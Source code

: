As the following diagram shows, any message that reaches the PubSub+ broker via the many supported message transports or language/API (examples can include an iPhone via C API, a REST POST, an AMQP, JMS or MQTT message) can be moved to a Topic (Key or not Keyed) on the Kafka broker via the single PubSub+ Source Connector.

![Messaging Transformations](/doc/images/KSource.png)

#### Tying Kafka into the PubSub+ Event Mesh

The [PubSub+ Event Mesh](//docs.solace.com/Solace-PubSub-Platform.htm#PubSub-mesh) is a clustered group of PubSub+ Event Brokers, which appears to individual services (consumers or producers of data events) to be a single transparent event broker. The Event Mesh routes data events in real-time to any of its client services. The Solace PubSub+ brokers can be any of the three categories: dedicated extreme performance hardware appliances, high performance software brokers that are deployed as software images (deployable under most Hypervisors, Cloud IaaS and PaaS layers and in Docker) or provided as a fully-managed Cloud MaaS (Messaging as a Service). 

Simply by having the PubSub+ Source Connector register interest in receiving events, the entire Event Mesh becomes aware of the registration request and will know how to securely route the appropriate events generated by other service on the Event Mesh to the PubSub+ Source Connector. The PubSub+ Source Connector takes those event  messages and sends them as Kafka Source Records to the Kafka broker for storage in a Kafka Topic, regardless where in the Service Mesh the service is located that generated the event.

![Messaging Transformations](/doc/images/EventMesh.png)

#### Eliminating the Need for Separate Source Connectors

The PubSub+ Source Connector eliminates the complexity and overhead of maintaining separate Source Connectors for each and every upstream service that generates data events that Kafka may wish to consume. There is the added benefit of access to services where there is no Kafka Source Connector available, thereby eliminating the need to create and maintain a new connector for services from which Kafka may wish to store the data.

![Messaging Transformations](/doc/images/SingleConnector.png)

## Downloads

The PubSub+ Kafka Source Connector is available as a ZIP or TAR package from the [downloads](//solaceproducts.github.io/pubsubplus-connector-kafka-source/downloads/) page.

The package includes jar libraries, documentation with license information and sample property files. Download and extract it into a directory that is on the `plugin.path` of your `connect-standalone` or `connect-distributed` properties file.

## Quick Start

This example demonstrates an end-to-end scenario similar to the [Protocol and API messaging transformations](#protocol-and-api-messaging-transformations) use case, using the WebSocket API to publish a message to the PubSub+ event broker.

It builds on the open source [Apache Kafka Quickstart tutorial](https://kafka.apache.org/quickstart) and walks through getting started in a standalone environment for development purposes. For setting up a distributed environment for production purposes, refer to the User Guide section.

════════════════════

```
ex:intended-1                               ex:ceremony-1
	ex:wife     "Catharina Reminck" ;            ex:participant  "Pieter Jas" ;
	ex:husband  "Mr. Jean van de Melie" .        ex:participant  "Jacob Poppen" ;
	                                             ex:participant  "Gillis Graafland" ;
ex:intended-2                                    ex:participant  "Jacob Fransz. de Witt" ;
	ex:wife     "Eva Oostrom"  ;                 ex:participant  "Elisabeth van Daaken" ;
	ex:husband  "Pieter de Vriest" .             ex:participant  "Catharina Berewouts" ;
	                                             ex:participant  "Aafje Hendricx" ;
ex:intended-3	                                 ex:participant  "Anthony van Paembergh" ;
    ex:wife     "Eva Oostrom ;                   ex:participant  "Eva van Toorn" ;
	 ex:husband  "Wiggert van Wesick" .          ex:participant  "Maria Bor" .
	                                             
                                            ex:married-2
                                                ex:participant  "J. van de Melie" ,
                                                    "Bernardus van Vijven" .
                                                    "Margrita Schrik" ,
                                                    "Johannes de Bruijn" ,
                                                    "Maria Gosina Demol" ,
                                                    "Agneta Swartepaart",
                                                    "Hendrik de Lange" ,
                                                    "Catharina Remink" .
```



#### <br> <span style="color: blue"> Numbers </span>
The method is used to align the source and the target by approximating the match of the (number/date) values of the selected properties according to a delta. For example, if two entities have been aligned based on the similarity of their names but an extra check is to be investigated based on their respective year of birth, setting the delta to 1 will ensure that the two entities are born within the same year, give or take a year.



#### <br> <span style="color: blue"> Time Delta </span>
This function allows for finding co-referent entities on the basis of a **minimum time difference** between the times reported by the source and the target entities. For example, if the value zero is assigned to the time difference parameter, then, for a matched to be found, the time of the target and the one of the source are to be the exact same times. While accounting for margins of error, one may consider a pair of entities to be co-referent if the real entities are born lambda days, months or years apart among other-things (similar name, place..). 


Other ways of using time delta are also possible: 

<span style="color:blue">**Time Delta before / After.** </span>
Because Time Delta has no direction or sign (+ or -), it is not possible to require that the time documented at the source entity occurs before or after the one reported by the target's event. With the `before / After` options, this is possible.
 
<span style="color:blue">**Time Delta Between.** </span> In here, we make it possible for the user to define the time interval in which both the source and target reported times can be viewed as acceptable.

════════════════════

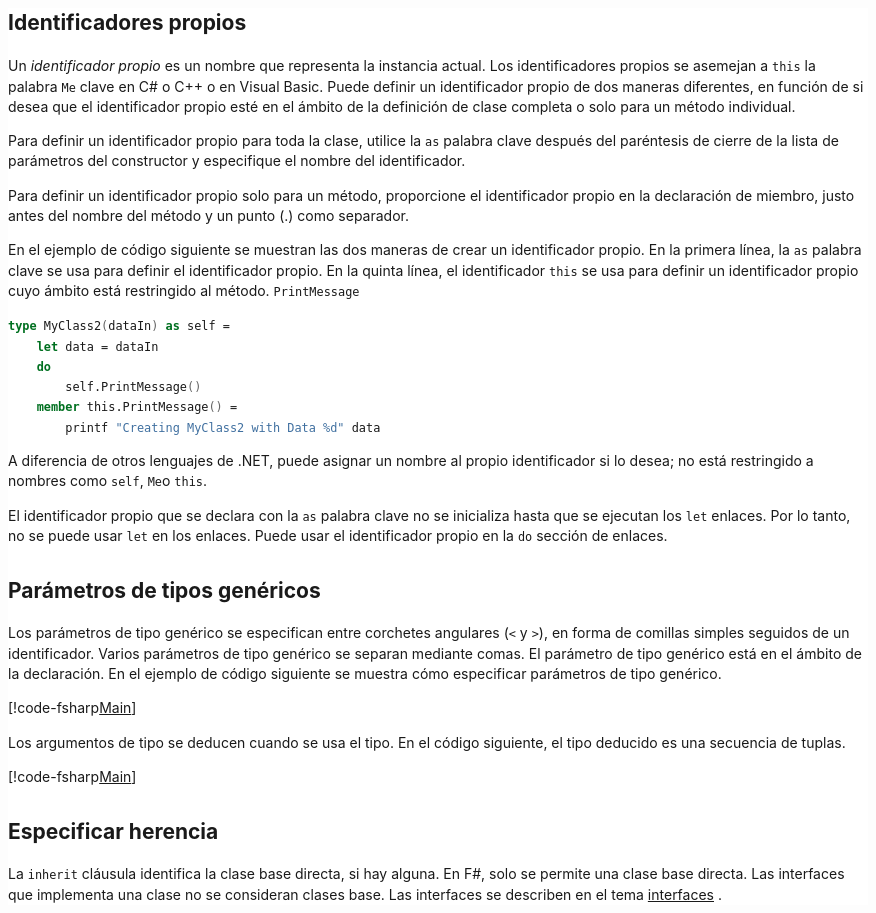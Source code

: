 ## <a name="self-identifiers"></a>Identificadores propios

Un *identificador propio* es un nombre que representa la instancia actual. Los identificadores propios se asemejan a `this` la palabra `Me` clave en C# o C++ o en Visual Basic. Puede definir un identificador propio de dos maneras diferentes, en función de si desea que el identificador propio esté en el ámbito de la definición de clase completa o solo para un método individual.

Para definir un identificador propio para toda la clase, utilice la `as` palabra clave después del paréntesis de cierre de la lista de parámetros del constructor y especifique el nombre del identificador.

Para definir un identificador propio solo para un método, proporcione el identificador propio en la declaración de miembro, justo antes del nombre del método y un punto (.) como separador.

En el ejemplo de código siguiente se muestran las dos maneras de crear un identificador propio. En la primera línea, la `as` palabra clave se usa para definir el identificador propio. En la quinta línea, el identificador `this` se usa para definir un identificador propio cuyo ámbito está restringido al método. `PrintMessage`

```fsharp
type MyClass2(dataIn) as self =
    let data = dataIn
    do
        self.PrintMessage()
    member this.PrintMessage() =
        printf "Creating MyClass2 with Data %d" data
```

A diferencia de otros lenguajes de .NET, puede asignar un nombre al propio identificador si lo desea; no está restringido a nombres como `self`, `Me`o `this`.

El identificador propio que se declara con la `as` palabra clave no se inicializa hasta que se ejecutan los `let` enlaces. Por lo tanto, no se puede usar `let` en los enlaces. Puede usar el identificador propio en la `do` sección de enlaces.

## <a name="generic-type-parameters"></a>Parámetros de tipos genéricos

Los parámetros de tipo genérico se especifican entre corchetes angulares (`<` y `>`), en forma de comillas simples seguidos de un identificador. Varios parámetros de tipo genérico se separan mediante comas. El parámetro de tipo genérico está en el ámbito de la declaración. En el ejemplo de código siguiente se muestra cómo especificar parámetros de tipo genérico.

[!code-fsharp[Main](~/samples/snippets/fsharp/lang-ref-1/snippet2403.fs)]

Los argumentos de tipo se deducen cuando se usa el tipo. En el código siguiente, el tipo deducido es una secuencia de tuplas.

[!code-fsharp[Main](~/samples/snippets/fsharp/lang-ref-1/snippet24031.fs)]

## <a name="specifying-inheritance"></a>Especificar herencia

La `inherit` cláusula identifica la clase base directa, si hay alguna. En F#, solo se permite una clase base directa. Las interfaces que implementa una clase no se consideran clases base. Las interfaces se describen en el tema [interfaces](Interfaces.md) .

════════════════════

* Your objective *
Only a number is wanted here: the count of lines in the material above that contain "intended".

* Exercise solution *
3